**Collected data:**
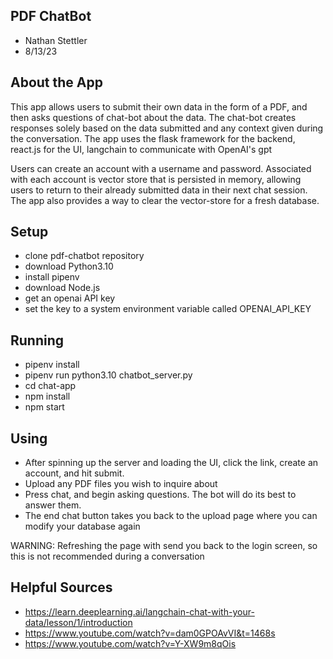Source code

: ## PDF ChatBot
- Nathan Stettler
- 8/13/23 

## About the App
This app allows users to submit their own data in the form of a PDF, and then asks questions of chat-bot about the data. 
The chat-bot creates responses solely based on the data submitted and any context given during the conversation. The app
uses the flask framework for the backend, react.js for the UI, langchain to communicate with OpenAI's gpt

Users can create an account with a username and password. Associated with each account is vector store that is persisted
in memory, allowing users to return to their already submitted data in their next chat session. The app also provides a 
way to clear the vector-store for a fresh database.

## Setup
- clone pdf-chatbot repository
- download Python3.10
- install pipenv
- download Node.js
- get an openai API key
- set the key to a system environment variable called OPENAI_API_KEY

## Running
- pipenv install
- pipenv run python3.10 chatbot_server.py
- cd chat-app
- npm install
- npm start

## Using
- After spinning up the server and loading the UI, click the link, create an account, and hit submit.
- Upload any PDF files you wish to inquire about
- Press chat, and begin asking questions. The bot will do its best to answer them.
- The end chat button takes you back to the upload page where you can modify your database again

WARNING: Refreshing the page with send you back to the login screen, so this is not recommended during a conversation

## Helpful Sources
- https://learn.deeplearning.ai/langchain-chat-with-your-data/lesson/1/introduction
- https://www.youtube.com/watch?v=dam0GPOAvVI&t=1468s
- https://www.youtube.com/watch?v=Y-XW9m8qOis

**What to produce:** The answer should consist of every line above in which "store" appears.

**Completed exercise:**
Users can create an account with a username and password. Associated with each account is vector store that is persisted
way to clear the vector-store for a fresh database.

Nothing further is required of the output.